**Supplied records**
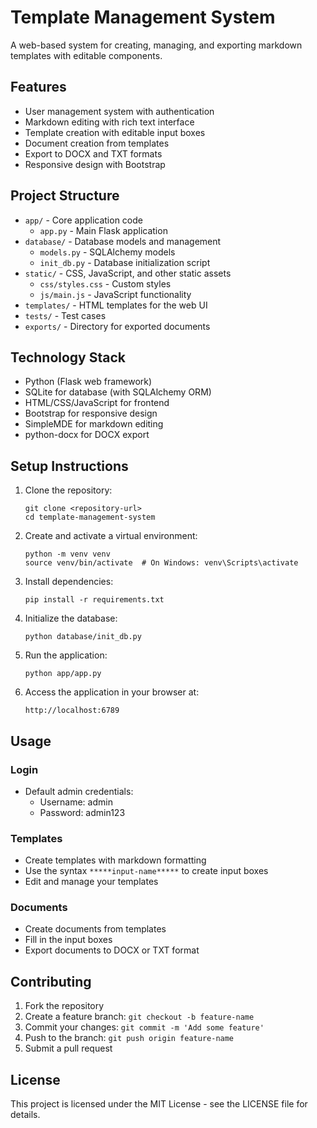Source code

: # Template Management System

A web-based system for creating, managing, and exporting markdown templates with editable components.

## Features

- User management system with authentication
- Markdown editing with rich text interface
- Template creation with editable input boxes
- Document creation from templates
- Export to DOCX and TXT formats
- Responsive design with Bootstrap

## Project Structure

- `app/` - Core application code
  - `app.py` - Main Flask application
- `database/` - Database models and management
  - `models.py` - SQLAlchemy models
  - `init_db.py` - Database initialization script
- `static/` - CSS, JavaScript, and other static assets
  - `css/styles.css` - Custom styles
  - `js/main.js` - JavaScript functionality
- `templates/` - HTML templates for the web UI
- `tests/` - Test cases
- `exports/` - Directory for exported documents

## Technology Stack

- Python (Flask web framework)
- SQLite for database (with SQLAlchemy ORM)
- HTML/CSS/JavaScript for frontend
- Bootstrap for responsive design
- SimpleMDE for markdown editing
- python-docx for DOCX export

## Setup Instructions

1. Clone the repository:
   ```
   git clone <repository-url>
   cd template-management-system
   ```

2. Create and activate a virtual environment:
   ```
   python -m venv venv
   source venv/bin/activate  # On Windows: venv\Scripts\activate
   ```

3. Install dependencies:
   ```
   pip install -r requirements.txt
   ```

4. Initialize the database:
   ```
   python database/init_db.py
   ```

5. Run the application:
   ```
   python app/app.py
   ```

6. Access the application in your browser at:
   ```
   http://localhost:6789
   ```

## Usage

### Login
- Default admin credentials:
  - Username: admin
  - Password: admin123

### Templates
- Create templates with markdown formatting
- Use the syntax `*****input-name*****` to create input boxes
- Edit and manage your templates

### Documents
- Create documents from templates
- Fill in the input boxes
- Export documents to DOCX or TXT format

## Contributing

1. Fork the repository
2. Create a feature branch: `git checkout -b feature-name`
3. Commit your changes: `git commit -m 'Add some feature'`
4. Push to the branch: `git push origin feature-name`
5. Submit a pull request

## License

This project is licensed under the MIT License - see the LICENSE file for details.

**Aim of the exercise**
Omit all pictures while transcribing the entries verbatim.

**Answer to the exercise**
Source code

: # Template Management System

A web-based system for creating, managing, and exporting markdown templates with editable components.

## Features

- User management system with authentication
- Markdown editing with rich text interface
- Template creation with editable input boxes
- Document creation from templates
- Export to DOCX and TXT formats
- Responsive design with Bootstrap

## Project Structure

- `app/` - Core application code
  - `app.py` - Main Flask application
- `database/` - Database models and management
  - `models.py` - SQLAlchemy models
  - `init_db.py` - Database initialization script
- `static/` - CSS, JavaScript, and other static assets
  - `css/styles.css` - Custom styles
  - `js/main.js` - JavaScript functionality
- `templates/` - HTML templates for the web UI
- `tests/` - Test cases
- `exports/` - Directory for exported documents

## Technology Stack

- Python (Flask web framework)
- SQLite for database (with SQLAlchemy ORM)
- HTML/CSS/JavaScript for frontend
- Bootstrap for responsive design
- SimpleMDE for markdown editing
- python-docx for DOCX export

## Setup Instructions

1. Clone the repository:
   ```
   git clone <repository-url>
   cd template-management-system
   ```

2. Create and activate a virtual environment:
   ```
   python -m venv venv
   source venv/bin/activate  # On Windows: venv\Scripts\activate
   ```

3. Install dependencies:
   ```
   pip install -r requirements.txt
   ```

4. Initialize the database:
   ```
   python database/init_db.py
   ```

5. Run the application:
   ```
   python app/app.py
   ```

6. Access the application in your browser at:
   ```
   http://localhost:6789
   ```

## Usage

### Login
- Default admin credentials:
  - Username: admin
  - Password: admin123

### Templates
- Create templates with markdown formatting
- Use the syntax `*****input-name*****` to create input boxes
- Edit and manage your templates

### Documents
- Create documents from templates
- Fill in the input boxes
- Export documents to DOCX or TXT format

## Contributing

1. Fork the repository
2. Create a feature branch: `git checkout -b feature-name`
3. Commit your changes: `git commit -m 'Add some feature'`
4. Push to the branch: `git push origin feature-name`
5. Submit a pull request

## License

This project is licensed under the MIT License - see the LICENSE file for details.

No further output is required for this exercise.